The Trump Administration is cheering on its bipartisan First Step Act (and ignoring that the promised $75million for its rollout is actually only $14million the latest proposed federal budget) but the act focuses mostly on prison reform and not sentencing reform. Sure, improved conditions, better reentry support, early compassionate release and access to feminine hygiene products are all very important, but what about stemming the number of people being sent to federal prison? (Note: The First Step Act applies only to federal prisons which house only 10% of U.S. prisoners.) The Trump administration, especially during Jeff Sessions’ leadership of the Justice Department, has been obsessed with law and order instructing police forces and prosecutors to bring the full weight of the law upon people arrested for drug offenses in particular.
In this context, the Beyond Addiction: Reframing Recovery photography exhibition, curated by Graham MacIndoe and Susan Stellin, comes at the right time. See a host of images and contexts at the dedicated website Reframing Recovery. Instead of prisons, the show focuses on “the ways people have rebuilt their lives: reconnecting with their families, finding rewarding work, developing meaningful relationships with partners, peers, and others who offer support,” say Stellin and MacIndoe.
There are approximately 23 million people in the U.S. who have successfully resolved a problem with drugs or alcohol, but do we see their collapse more than their rise? Do we see their struggles more than their triumphs? I’d say the focus too often tends to be on the suffering. This exhibition shines a light on living, not just on a time of life affected by drugs. This exhibition shines a light not on life’s dark moments but on all the light and comparative lightness that former users create for themselves.
Stellin and MacIndoe also recognize the contributions of treatment providers and harm reduction services.
“Recovery is rarely a solo journey and it usually involves setbacks and hurdles, but the more we talk about it, share ideas, and embrace different paths, the more people will find their way,” they say.
It’s a large exhibition. It’s a varied exhibition. It’s optimistic. Stellin, MacIndoe and the artists are part of “a growing movement working to offer examples of success and hope to those still struggling with addiction” and, in that sense, it’s an important exhibition.
ARTISTS
Many of the contributing artists have personal experience with addiction and recovery, while others have worked closely with the people whose stories they documented. Artists include Nina Berman, Allan Clear, John Donadeo, Yannick Fornacciari, Tony Fouhse, Paul Gorman, John Linder, Luceo, Josh Meltzer, Jackie Neale and Neil Sneddon.

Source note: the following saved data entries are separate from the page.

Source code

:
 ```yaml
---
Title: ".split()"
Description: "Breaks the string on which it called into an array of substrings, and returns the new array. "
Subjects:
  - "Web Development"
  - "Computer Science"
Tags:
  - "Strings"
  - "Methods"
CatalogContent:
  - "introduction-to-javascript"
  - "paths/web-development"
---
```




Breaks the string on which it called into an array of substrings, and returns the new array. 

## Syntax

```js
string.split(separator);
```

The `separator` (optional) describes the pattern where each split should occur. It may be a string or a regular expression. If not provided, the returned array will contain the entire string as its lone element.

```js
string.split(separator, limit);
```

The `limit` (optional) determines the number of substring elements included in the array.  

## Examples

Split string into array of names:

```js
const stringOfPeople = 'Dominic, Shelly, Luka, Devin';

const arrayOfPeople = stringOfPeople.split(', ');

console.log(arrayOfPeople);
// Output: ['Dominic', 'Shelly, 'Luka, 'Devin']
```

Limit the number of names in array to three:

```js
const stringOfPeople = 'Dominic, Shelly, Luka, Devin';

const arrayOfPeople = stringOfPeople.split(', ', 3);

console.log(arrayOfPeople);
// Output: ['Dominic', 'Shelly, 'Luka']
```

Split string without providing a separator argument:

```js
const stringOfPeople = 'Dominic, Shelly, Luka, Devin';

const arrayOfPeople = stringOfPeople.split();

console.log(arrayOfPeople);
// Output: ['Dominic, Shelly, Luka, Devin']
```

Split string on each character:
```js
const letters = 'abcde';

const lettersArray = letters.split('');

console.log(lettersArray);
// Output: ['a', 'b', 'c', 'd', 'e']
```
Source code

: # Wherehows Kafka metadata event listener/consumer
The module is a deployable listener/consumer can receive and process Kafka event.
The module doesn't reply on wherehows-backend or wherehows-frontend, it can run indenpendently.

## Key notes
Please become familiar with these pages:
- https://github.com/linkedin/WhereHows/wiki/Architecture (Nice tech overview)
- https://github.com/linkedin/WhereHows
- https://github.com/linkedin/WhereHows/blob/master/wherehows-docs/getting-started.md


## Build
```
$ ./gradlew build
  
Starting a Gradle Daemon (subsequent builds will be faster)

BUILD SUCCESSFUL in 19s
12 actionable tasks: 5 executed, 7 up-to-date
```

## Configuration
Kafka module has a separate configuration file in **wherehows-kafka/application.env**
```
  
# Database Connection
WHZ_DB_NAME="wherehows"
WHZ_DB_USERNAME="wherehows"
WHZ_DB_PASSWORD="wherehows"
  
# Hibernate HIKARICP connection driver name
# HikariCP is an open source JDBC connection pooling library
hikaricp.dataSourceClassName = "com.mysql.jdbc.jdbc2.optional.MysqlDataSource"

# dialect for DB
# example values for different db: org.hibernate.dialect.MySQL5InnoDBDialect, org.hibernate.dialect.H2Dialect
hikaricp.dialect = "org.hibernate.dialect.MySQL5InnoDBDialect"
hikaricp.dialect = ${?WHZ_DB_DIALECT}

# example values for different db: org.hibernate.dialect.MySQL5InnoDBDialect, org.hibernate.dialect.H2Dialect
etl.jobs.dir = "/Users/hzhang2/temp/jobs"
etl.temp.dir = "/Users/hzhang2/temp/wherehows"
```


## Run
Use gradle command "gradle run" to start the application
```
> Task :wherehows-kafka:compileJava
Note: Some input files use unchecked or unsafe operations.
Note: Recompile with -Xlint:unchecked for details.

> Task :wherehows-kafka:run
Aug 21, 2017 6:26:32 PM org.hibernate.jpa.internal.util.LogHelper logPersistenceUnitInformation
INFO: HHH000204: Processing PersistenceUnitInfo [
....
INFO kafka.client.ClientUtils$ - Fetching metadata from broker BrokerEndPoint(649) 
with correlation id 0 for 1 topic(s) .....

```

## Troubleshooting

Nina Berman: An autobiography of Miss Wish. A multi-dimensional collaborative work focusing on the story of one woman and the intersection of sexual trauma, mental illness, addiction, and recovery.

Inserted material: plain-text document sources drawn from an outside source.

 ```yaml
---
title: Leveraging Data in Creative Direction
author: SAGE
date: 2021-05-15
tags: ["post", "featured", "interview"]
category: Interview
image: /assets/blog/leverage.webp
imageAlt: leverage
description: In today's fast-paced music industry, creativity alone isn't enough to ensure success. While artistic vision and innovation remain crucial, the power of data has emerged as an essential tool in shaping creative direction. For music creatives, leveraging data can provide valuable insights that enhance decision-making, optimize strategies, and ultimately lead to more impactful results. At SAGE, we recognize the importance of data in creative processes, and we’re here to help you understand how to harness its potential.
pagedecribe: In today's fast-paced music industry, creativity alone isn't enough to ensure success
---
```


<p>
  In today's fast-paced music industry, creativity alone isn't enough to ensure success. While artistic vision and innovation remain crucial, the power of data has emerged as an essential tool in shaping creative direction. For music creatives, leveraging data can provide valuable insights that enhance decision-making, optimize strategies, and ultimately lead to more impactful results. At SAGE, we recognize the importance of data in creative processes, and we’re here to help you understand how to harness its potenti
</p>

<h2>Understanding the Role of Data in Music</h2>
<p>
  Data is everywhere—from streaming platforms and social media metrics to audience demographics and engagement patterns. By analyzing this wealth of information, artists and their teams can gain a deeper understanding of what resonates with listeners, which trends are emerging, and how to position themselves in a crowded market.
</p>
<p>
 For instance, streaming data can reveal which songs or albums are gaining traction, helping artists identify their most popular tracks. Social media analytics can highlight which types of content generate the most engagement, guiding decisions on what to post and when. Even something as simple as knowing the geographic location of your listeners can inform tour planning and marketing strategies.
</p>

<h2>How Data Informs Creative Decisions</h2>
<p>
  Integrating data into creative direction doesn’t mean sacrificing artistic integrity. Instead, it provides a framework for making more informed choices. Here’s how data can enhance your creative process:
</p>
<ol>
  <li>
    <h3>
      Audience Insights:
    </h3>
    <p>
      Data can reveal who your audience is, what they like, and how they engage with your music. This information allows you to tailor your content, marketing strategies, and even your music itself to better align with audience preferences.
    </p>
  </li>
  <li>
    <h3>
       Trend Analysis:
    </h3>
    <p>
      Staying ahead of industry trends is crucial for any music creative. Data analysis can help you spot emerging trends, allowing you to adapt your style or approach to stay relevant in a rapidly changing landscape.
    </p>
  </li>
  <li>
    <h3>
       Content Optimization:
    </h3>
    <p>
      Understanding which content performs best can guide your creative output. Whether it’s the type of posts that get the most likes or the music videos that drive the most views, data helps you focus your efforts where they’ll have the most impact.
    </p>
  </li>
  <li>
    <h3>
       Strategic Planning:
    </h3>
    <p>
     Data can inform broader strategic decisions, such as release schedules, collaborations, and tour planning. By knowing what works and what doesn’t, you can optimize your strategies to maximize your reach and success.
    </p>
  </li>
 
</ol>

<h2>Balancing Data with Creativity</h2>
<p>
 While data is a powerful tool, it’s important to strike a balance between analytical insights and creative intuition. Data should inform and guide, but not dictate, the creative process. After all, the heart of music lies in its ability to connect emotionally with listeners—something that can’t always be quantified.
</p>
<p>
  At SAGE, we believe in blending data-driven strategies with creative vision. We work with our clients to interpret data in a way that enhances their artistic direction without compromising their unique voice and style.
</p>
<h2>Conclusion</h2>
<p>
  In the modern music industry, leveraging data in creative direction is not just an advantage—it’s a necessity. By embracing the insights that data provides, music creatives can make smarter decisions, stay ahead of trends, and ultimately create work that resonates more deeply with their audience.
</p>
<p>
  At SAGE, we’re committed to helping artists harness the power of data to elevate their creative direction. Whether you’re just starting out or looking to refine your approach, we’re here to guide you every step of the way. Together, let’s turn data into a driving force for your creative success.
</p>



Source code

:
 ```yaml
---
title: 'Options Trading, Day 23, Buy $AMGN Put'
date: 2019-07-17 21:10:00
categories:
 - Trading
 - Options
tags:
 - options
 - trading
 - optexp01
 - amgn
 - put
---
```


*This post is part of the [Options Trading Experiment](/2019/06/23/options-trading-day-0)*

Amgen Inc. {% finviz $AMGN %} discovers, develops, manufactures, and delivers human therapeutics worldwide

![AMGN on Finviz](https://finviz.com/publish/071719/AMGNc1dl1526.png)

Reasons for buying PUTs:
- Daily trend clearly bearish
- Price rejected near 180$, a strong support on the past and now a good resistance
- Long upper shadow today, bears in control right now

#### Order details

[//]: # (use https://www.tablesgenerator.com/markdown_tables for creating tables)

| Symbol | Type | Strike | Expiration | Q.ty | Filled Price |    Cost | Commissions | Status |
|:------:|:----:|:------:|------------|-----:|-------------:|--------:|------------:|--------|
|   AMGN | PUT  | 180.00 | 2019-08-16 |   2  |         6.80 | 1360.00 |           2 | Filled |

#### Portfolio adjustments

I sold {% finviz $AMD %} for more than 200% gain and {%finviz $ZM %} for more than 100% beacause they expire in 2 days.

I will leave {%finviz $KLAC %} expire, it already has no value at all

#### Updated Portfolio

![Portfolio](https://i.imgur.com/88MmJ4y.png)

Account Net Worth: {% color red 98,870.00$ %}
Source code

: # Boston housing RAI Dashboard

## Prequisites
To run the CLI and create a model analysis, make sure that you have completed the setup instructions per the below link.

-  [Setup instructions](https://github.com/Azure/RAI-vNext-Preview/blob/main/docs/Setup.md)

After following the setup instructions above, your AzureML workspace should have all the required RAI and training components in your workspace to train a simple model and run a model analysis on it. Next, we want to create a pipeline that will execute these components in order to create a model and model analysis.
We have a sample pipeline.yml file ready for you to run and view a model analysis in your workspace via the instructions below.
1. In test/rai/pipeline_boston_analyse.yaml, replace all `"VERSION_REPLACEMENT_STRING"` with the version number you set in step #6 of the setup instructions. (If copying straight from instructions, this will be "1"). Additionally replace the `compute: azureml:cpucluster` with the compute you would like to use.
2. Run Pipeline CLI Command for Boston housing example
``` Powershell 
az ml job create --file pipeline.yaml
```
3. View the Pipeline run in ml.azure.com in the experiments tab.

Allan Clear: Lower East Side Needle Exchange. Photos of people, events, activism, and art from this community center at the height of the HIV/AIDS epidemic in the early 1990s.
John Donadeo: Family Ties. Portraits of John’s extended family and friends exploring the socioeconomic and familial factors that impact addiction and recovery.

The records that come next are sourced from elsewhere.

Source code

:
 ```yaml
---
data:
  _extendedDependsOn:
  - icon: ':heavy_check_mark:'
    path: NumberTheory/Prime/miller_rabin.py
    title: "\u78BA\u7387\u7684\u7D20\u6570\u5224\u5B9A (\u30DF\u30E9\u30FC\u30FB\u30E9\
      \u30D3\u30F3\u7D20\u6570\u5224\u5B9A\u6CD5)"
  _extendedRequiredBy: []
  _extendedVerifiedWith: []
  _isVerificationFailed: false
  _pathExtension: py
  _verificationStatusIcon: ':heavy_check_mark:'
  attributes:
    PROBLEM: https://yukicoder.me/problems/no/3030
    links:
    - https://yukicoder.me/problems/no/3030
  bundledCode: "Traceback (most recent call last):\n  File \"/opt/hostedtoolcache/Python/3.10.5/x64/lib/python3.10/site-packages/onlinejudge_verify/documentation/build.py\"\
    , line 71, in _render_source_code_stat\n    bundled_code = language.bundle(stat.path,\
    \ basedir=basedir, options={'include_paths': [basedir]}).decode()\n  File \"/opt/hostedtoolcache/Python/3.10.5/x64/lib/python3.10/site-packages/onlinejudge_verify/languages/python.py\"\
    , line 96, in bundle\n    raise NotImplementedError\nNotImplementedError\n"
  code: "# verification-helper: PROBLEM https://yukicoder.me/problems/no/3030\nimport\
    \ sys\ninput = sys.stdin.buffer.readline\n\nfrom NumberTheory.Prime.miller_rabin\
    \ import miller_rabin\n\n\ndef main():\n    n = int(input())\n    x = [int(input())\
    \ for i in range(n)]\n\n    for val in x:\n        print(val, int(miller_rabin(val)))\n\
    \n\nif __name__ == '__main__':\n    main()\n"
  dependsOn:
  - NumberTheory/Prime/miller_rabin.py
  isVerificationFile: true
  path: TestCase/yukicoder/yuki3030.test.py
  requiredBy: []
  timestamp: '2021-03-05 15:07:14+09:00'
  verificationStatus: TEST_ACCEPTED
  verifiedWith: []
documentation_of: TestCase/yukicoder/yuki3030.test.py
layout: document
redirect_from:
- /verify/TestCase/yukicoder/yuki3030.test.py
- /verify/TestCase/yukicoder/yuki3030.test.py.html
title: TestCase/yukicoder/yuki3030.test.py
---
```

Yannick Fornacciari: Heroin Days. Images and text juxtaposing Yannick’s first day on methadone with how he felt after a year of treatment.
Tony Fouhse: Live Through This. Photos of a young woman Tony met who asked for help getting into a rehab program, which enabled her to escape life on the street.
Paul Gorman: Rip and Run. Spoken word pieces and images commenting on Paul’s past drug use and his life now in recovery.
John Linder: Art Therapy. Artwork John created in a program that helps participants use art as part of a therapeutic process to address drug and alcohol problems.
Luceo: Harm Reductionists. Photos of supporters of the harm reduction movement paired with handwritten responses to question prompts.
Graham MacIndoe: Thank You for Sharing. Instagram and Facebook posts reflecting on Graham’s addiction, incarceration, and recovery, which have inspired others to share their experiences as well.
Graham MacIndoe and Susan Stellin: Re-Entry & Recovery. Portraits and interviews with people navigating life after addiction and incarceration, from a larger series documenting stories of recovery.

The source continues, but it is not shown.